(Pictures paired with source code)
......
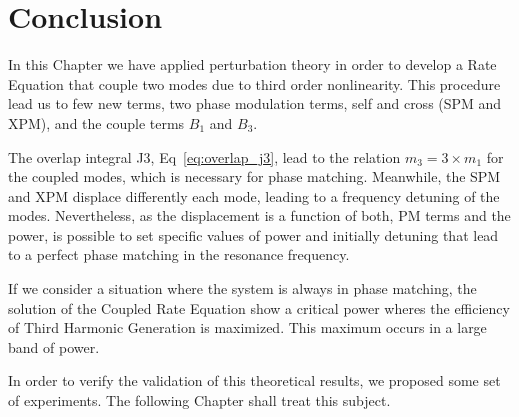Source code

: \section{Conclusion}

In this Chapter we have applied perturbation theory in order to develop a Rate Equation that couple two modes due to third order nonlinearity. This procedure lead us to few new terms, two phase modulation terms, self and cross (SPM and XPM), and the couple terms $B_1$ and $B_3$.

The overlap integral J3, Eq~\ref{eq:overlap_j3}, lead to the relation $m_3 = 3\times m_1$ for the coupled modes, which is necessary for phase matching. Meanwhile, the SPM and XPM displace differently each mode, leading to a frequency detuning of the modes. Nevertheless, as the displacement is a function of both, PM terms and the power, is possible to set specific values of power and initially detuning that lead to a perfect phase matching in the resonance frequency. 

If we consider a situation where the system is always in phase matching, the solution of the Coupled Rate Equation show a critical power wheres the efficiency of Third Harmonic Generation is maximized. This maximum occurs in a large band of power.

In order to verify the validation of this theoretical results, we proposed some set of experiments. The following Chapter shall treat this subject.  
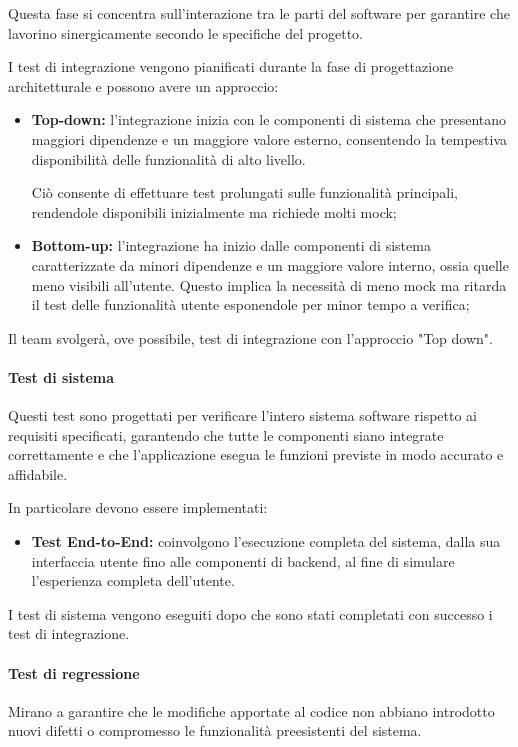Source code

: Questa fase si concentra sull'interazione tra le parti del software per garantire che lavorino sinergicamente secondo le specifiche del progetto.

I test di integrazione vengono pianificati durante la fase di progettazione architetturale e possono avere un approccio:

\begin{itemize}
    \item \textbf{Top-down:}
        l'integrazione inizia con le componenti di sistema che presentano maggiori dipendenze e un maggiore valore esterno, consentendo la tempestiva disponibilità delle funzionalità di alto livello.

        Ciò consente di effettuare test prolungati sulle funzionalità principali, rendendole disponibili inizialmente ma richiede molti mock;
    \item \textbf{Bottom-up:}
        l'integrazione ha inizio dalle componenti di sistema caratterizzate da minori dipendenze e un maggiore valore interno, ossia quelle meno visibili all'utente. Questo implica la necessità di meno mock ma ritarda il test delle funzionalità utente esponendole per minor tempo a verifica;
\end{itemize}

Il team svolgerà, ove possibile, test di integrazione con l'approccio "Top down".

\paragraph{Test di sistema}
Questi test sono progettati per verificare l'intero sistema software rispetto ai requisiti specificati, garantendo che tutte le componenti siano integrate correttamente e che l'applicazione esegua le funzioni previste in modo accurato e affidabile.

In particolare devono essere implementati:
\begin{itemize}
    \item  \textbf{Test End-to-End:} 
        coinvolgono l'esecuzione completa del sistema, dalla sua interfaccia utente fino alle componenti di backend, al fine di simulare l'esperienza completa dell'utente.
\end{itemize}

I test di sistema vengono eseguiti dopo che sono stati completati con successo i test di integrazione.

\paragraph{Test di regressione}
Mirano a garantire che le modifiche apportate al codice non abbiano introdotto nuovi difetti o compromesso le funzionalità preesistenti del sistema.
......
■ WHAT YOU SHOULD DO ■
Pictures stay out; the records above are otherwise reproduced exactly.

■ RESPONSE TO THE TASK ■
Source code

: \section{Conclusion}

In this Chapter we have applied perturbation theory in order to develop a Rate Equation that couple two modes due to third order nonlinearity. This procedure lead us to few new terms, two phase modulation terms, self and cross (SPM and XPM), and the couple terms $B_1$ and $B_3$.

The overlap integral J3, Eq~\ref{eq:overlap_j3}, lead to the relation $m_3 = 3\times m_1$ for the coupled modes, which is necessary for phase matching. Meanwhile, the SPM and XPM displace differently each mode, leading to a frequency detuning of the modes. Nevertheless, as the displacement is a function of both, PM terms and the power, is possible to set specific values of power and initially detuning that lead to a perfect phase matching in the resonance frequency. 

If we consider a situation where the system is always in phase matching, the solution of the Coupled Rate Equation show a critical power wheres the efficiency of Third Harmonic Generation is maximized. This maximum occurs in a large band of power.

In order to verify the validation of this theoretical results, we proposed some set of experiments. The following Chapter shall treat this subject.  
Source code

: Questa fase si concentra sull'interazione tra le parti del software per garantire che lavorino sinergicamente secondo le specifiche del progetto.

I test di integrazione vengono pianificati durante la fase di progettazione architetturale e possono avere un approccio:

\begin{itemize}
    \item \textbf{Top-down:}
        l'integrazione inizia con le componenti di sistema che presentano maggiori dipendenze e un maggiore valore esterno, consentendo la tempestiva disponibilità delle funzionalità di alto livello.

        Ciò consente di effettuare test prolungati sulle funzionalità principali, rendendole disponibili inizialmente ma richiede molti mock;
    \item \textbf{Bottom-up:}
        l'integrazione ha inizio dalle componenti di sistema caratterizzate da minori dipendenze e un maggiore valore interno, ossia quelle meno visibili all'utente. Questo implica la necessità di meno mock ma ritarda il test delle funzionalità utente esponendole per minor tempo a verifica;
\end{itemize}

Il team svolgerà, ove possibile, test di integrazione con l'approccio "Top down".

\paragraph{Test di sistema}
Questi test sono progettati per verificare l'intero sistema software rispetto ai requisiti specificati, garantendo che tutte le componenti siano integrate correttamente e che l'applicazione esegua le funzioni previste in modo accurato e affidabile.

In particolare devono essere implementati:
\begin{itemize}
    \item  \textbf{Test End-to-End:} 
        coinvolgono l'esecuzione completa del sistema, dalla sua interfaccia utente fino alle componenti di backend, al fine di simulare l'esperienza completa dell'utente.
\end{itemize}

I test di sistema vengono eseguiti dopo che sono stati completati con successo i test di integrazione.

\paragraph{Test di regressione}
Mirano a garantire che le modifiche apportate al codice non abbiano introdotto nuovi difetti o compromesso le funzionalità preesistenti del sistema.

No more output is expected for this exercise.